Plain-text document sources:
·····

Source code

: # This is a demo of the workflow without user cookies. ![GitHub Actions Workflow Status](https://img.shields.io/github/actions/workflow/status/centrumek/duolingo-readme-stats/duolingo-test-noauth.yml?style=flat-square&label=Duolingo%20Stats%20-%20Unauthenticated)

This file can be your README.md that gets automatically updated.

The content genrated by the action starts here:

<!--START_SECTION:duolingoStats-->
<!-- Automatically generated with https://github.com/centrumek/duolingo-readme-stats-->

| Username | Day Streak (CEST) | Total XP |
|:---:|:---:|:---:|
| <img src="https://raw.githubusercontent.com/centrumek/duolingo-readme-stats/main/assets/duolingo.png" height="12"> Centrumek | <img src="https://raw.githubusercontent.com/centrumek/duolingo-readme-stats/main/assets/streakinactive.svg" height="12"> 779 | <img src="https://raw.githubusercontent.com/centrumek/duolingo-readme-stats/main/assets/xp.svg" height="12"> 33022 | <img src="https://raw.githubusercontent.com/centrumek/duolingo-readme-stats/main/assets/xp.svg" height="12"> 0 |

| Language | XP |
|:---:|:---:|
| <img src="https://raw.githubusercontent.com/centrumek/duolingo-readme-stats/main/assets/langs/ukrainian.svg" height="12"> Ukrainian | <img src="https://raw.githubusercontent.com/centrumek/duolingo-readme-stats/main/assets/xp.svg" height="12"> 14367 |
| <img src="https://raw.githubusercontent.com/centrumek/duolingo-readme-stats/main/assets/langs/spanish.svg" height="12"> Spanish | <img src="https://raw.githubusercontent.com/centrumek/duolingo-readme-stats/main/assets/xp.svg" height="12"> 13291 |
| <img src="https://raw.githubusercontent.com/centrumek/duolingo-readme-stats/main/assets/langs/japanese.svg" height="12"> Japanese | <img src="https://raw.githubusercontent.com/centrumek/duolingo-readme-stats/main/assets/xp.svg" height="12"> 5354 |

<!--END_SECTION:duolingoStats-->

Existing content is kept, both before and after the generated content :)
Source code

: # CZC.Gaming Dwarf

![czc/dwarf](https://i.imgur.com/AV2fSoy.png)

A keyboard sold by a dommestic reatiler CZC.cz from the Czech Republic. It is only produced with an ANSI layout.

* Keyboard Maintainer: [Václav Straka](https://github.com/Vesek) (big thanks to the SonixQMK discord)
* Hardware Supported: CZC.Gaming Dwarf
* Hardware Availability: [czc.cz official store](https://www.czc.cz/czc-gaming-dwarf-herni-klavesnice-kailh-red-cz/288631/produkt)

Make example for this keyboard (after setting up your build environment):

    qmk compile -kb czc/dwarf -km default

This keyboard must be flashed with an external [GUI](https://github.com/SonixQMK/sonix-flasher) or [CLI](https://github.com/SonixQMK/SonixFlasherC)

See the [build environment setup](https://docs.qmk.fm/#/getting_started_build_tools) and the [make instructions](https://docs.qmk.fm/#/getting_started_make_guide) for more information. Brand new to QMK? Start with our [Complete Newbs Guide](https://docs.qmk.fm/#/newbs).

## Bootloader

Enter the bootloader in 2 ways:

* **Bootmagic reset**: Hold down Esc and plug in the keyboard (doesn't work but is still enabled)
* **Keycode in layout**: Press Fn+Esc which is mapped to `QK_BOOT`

·····

**Action item**
Throughout the data above, report every line that contains the string "build".

**Finished exercise**
Make example for this keyboard (after setting up your build environment):
See the [build environment setup](https://docs.qmk.fm/#/getting_started_build_tools) and the [make instructions](https://docs.qmk.fm/#/getting_started_make_guide) for more information. Brand new to QMK? Start with our [Complete Newbs Guide](https://docs.qmk.fm/#/newbs).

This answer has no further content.